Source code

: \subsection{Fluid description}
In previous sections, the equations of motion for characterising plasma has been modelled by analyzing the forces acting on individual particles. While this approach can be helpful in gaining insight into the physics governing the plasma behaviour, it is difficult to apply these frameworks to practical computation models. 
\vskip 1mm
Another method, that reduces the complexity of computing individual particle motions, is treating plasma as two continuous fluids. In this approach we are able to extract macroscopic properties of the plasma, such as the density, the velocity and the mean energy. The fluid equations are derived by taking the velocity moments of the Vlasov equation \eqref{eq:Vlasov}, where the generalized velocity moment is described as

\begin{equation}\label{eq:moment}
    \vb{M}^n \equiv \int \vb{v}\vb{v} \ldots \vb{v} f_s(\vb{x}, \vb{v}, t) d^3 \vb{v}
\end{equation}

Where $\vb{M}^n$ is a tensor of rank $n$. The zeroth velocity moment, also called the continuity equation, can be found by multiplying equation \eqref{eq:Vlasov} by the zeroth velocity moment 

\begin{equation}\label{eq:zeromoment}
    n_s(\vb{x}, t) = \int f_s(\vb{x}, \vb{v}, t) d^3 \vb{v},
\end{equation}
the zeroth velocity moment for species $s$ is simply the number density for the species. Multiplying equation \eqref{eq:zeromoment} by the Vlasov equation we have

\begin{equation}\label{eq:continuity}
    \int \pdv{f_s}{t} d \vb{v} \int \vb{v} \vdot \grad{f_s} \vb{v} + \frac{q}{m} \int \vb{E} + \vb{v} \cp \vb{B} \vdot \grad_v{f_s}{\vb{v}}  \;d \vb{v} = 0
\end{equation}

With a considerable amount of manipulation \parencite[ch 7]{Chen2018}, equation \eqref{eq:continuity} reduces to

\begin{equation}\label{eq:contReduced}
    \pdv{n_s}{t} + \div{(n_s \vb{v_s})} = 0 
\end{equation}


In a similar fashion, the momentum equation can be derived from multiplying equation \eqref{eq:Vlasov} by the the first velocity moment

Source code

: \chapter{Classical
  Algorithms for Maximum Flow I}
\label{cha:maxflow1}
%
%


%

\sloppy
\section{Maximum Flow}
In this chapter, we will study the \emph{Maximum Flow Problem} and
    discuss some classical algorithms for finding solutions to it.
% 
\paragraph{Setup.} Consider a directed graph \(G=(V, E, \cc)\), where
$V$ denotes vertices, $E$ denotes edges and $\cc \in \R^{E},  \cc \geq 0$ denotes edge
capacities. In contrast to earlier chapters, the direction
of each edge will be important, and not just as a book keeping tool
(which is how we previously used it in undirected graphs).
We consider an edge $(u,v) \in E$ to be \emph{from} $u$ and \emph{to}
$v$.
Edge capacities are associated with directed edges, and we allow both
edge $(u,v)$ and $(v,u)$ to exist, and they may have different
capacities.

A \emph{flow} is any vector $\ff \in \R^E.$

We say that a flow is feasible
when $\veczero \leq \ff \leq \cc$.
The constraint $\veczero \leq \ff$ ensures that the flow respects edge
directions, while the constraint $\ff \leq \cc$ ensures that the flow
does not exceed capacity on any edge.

EXERCISE PROMPT: This exercise requires an exact copy of all the records.

RESULT:
Source code

: \subsection{Fluid description}
In previous sections, the equations of motion for characterising plasma has been modelled by analyzing the forces acting on individual particles. While this approach can be helpful in gaining insight into the physics governing the plasma behaviour, it is difficult to apply these frameworks to practical computation models. 
\vskip 1mm
Another method, that reduces the complexity of computing individual particle motions, is treating plasma as two continuous fluids. In this approach we are able to extract macroscopic properties of the plasma, such as the density, the velocity and the mean energy. The fluid equations are derived by taking the velocity moments of the Vlasov equation \eqref{eq:Vlasov}, where the generalized velocity moment is described as

\begin{equation}\label{eq:moment}
    \vb{M}^n \equiv \int \vb{v}\vb{v} \ldots \vb{v} f_s(\vb{x}, \vb{v}, t) d^3 \vb{v}
\end{equation}

Where $\vb{M}^n$ is a tensor of rank $n$. The zeroth velocity moment, also called the continuity equation, can be found by multiplying equation \eqref{eq:Vlasov} by the zeroth velocity moment 

\begin{equation}\label{eq:zeromoment}
    n_s(\vb{x}, t) = \int f_s(\vb{x}, \vb{v}, t) d^3 \vb{v},
\end{equation}
the zeroth velocity moment for species $s$ is simply the number density for the species. Multiplying equation \eqref{eq:zeromoment} by the Vlasov equation we have

\begin{equation}\label{eq:continuity}
    \int \pdv{f_s}{t} d \vb{v} \int \vb{v} \vdot \grad{f_s} \vb{v} + \frac{q}{m} \int \vb{E} + \vb{v} \cp \vb{B} \vdot \grad_v{f_s}{\vb{v}}  \;d \vb{v} = 0
\end{equation}

With a considerable amount of manipulation \parencite[ch 7]{Chen2018}, equation \eqref{eq:continuity} reduces to

\begin{equation}\label{eq:contReduced}
    \pdv{n_s}{t} + \div{(n_s \vb{v_s})} = 0 
\end{equation}


In a similar fashion, the momentum equation can be derived from multiplying equation \eqref{eq:Vlasov} by the the first velocity moment

Source code

: \chapter{Classical
  Algorithms for Maximum Flow I}
\label{cha:maxflow1}
%
%


%

\sloppy
\section{Maximum Flow}
In this chapter, we will study the \emph{Maximum Flow Problem} and
    discuss some classical algorithms for finding solutions to it.
% 
\paragraph{Setup.} Consider a directed graph \(G=(V, E, \cc)\), where
$V$ denotes vertices, $E$ denotes edges and $\cc \in \R^{E},  \cc \geq 0$ denotes edge
capacities. In contrast to earlier chapters, the direction
of each edge will be important, and not just as a book keeping tool
(which is how we previously used it in undirected graphs).
We consider an edge $(u,v) \in E$ to be \emph{from} $u$ and \emph{to}
$v$.
Edge capacities are associated with directed edges, and we allow both
edge $(u,v)$ and $(v,u)$ to exist, and they may have different
capacities.

A \emph{flow} is any vector $\ff \in \R^E.$

We say that a flow is feasible
when $\veczero \leq \ff \leq \cc$.
The constraint $\veczero \leq \ff$ ensures that the flow respects edge
directions, while the constraint $\ff \leq \cc$ ensures that the flow
does not exceed capacity on any edge.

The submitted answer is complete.